#### Work order
Determine how many lines of the listing contain the word "puntichiave". The reply is that number alone.

◇ ◇ ◇ ◇ ◇

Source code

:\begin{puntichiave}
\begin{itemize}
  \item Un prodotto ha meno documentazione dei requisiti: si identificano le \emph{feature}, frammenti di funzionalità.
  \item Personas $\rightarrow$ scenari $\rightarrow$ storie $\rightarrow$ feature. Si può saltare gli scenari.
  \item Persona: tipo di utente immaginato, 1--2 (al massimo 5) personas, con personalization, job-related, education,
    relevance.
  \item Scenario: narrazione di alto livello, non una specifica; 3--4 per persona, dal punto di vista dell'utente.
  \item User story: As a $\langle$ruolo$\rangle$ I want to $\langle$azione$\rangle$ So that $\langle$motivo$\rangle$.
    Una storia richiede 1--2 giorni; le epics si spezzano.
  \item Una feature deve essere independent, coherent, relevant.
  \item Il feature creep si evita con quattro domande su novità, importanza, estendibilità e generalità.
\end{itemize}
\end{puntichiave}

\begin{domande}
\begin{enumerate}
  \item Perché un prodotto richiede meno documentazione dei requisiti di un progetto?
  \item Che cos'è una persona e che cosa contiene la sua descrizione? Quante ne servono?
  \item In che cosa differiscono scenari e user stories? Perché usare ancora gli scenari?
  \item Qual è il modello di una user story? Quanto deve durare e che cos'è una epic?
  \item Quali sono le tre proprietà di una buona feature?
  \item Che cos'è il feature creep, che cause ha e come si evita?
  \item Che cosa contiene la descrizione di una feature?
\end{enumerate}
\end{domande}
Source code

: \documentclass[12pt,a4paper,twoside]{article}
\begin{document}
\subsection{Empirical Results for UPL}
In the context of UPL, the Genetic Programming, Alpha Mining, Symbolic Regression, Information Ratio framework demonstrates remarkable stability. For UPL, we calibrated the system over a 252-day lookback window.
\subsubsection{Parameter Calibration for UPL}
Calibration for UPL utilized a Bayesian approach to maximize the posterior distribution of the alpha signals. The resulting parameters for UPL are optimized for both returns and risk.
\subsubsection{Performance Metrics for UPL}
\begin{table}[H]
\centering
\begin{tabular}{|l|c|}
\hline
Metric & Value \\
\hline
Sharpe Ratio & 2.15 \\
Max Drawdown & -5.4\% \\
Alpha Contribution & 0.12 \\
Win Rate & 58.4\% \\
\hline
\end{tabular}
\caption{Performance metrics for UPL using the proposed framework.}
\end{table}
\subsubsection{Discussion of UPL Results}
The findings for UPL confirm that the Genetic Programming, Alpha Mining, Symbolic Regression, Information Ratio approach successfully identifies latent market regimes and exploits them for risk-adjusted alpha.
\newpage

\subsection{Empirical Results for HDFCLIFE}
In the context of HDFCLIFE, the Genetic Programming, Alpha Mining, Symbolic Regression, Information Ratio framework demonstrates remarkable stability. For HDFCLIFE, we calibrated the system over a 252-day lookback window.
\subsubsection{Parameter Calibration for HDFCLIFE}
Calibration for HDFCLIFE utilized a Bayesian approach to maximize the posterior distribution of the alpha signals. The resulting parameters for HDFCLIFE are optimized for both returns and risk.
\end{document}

◇ ◇ ◇ ◇ ◇

#### Task response
2